EXERCISE REQUIREMENTS: What lines of the data hold the string "totalleftmargin"? Pull each one out.

INPUT DATA:
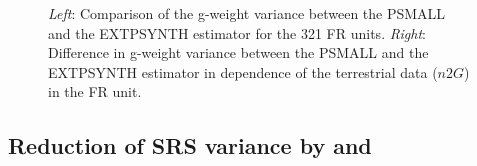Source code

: 


\begin{figure}[H]
	\centering
	\caption{\textit{Left}: Comparison of the g-weight variance between the PSMALL and the EXTPSYNTH estimator for the 321 FR units.
		\textit{Right}: Difference in g-weight variance between the PSMALL and the EXTPSYNTH estimator in dependence of the terrestrial data ($n2G$) in the FR unit.}
	\label{fig:compvar}
\end{figure}




\subsection{Reduction of SRS variance by \psmall{} and \extpsynth{}}
\label{sec:gain_eval}

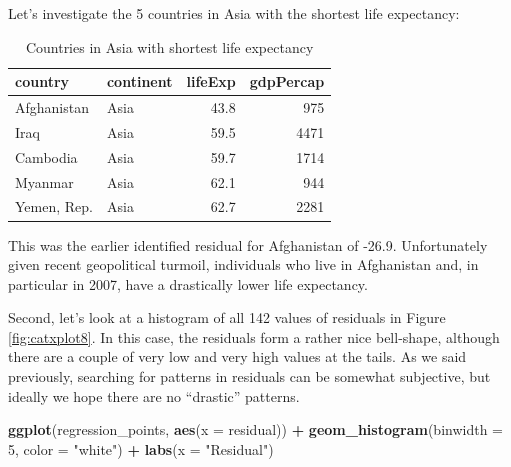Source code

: \documentclass[12pt,]{krantz}
\makeatletter
\newenvironment{Shaded}{\begin{snugshade}}{\end{snugshade}}
\newcommand{\KeywordTok}[1]{\textcolor[rgb]{0.27,0.27,0.27}{\textbf{#1}}}
\newcommand{\DataTypeTok}[1]{\textcolor[rgb]{0.27,0.27,0.27}{#1}}
\newcommand{\DecValTok}[1]{\textcolor[rgb]{0.06,0.06,0.06}{#1}}
\newcommand{\StringTok}[1]{\textcolor[rgb]{0.5,0.5,0.5}{#1}}
\newcommand{\OperatorTok}[1]{\textcolor[rgb]{0.43,0.43,0.43}{\textbf{#1}}}
\newcommand{\NormalTok}[1]{#1}
\newenvironment{kframe}{%
\medskip{}
\setlength{\fboxsep}{.8em}
 \def\at@end@of@kframe{}%
 \ifinner\ifhmode%
  \def\at@end@of@kframe{\end{minipage}}%
  \begin{minipage}{\columnwidth}%
 \fi\fi%
 \def\FrameCommand##1{\hskip\@totalleftmargin \hskip-\fboxsep
 \colorbox{shadecolor}{##1}\hskip-\fboxsep
     \hskip-\linewidth \hskip-\@totalleftmargin \hskip\columnwidth}%
 \MakeFramed {\advance\hsize-\width
   \@totalleftmargin\z@ \linewidth\hsize
   \@setminipage}}%
 {\par\unskip\endMakeFramed%
 \at@end@of@kframe}
\renewenvironment{Shaded}{\begin{kframe}}{\end{kframe}}
\theoremstyle{definition}
\theoremstyle{definition}
\theoremstyle{definition}
\theoremstyle{remark}
\makeatother
\begin{document}
Let's investigate the 5 countries in Asia with the shortest life
expectancy:

\begin{Shaded}
\end{Shaded}

\begin{table}[H]

\caption{\label{tab:unnamed-chunk-205}Countries in Asia with shortest life expectancy}
\centering
\fontsize{10}{12}\selectfont
\begin{tabular}[t]{llrr}
\toprule
country & continent & lifeExp & gdpPercap\\
\midrule
Afghanistan & Asia & 43.8 & 975\\
Iraq & Asia & 59.5 & 4471\\
Cambodia & Asia & 59.7 & 1714\\
Myanmar & Asia & 62.1 & 944\\
Yemen, Rep. & Asia & 62.7 & 2281\\
\bottomrule
\end{tabular}
\end{table}

This was the earlier identified residual for Afghanistan of -26.9.
Unfortunately given recent geopolitical turmoil, individuals who live in
Afghanistan and, in particular in 2007, have a drastically lower life
expectancy.

Second, let's look at a histogram of all 142 values of residuals in
Figure \ref{fig:catxplot8}. In this case, the residuals form a rather
nice bell-shape, although there are a couple of very low and very high
values at the tails. As we said previously, searching for patterns in
residuals can be somewhat subjective, but ideally we hope there are no
``drastic'' patterns.

\begin{Shaded}
\begin{Highlighting}[]
\KeywordTok{ggplot}\NormalTok{(regression_points, }\KeywordTok{aes}\NormalTok{(}\DataTypeTok{x =}\NormalTok{ residual)) }\OperatorTok{+}
\StringTok{  }\KeywordTok{geom_histogram}\NormalTok{(}\DataTypeTok{binwidth =} \DecValTok{5}\NormalTok{, }\DataTypeTok{color =} \StringTok{"white"}\NormalTok{) }\OperatorTok{+}
\StringTok{  }\KeywordTok{labs}\NormalTok{(}\DataTypeTok{x =} \StringTok{"Residual"}\NormalTok{)}
\end{Highlighting}
\end{Shaded}
\end{document}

YOUR SOLUTION:
 \def\FrameCommand##1{\hskip\@totalleftmargin \hskip-\fboxsep
     \hskip-\linewidth \hskip-\@totalleftmargin \hskip\columnwidth}%
   \@totalleftmargin\z@ \linewidth\hsize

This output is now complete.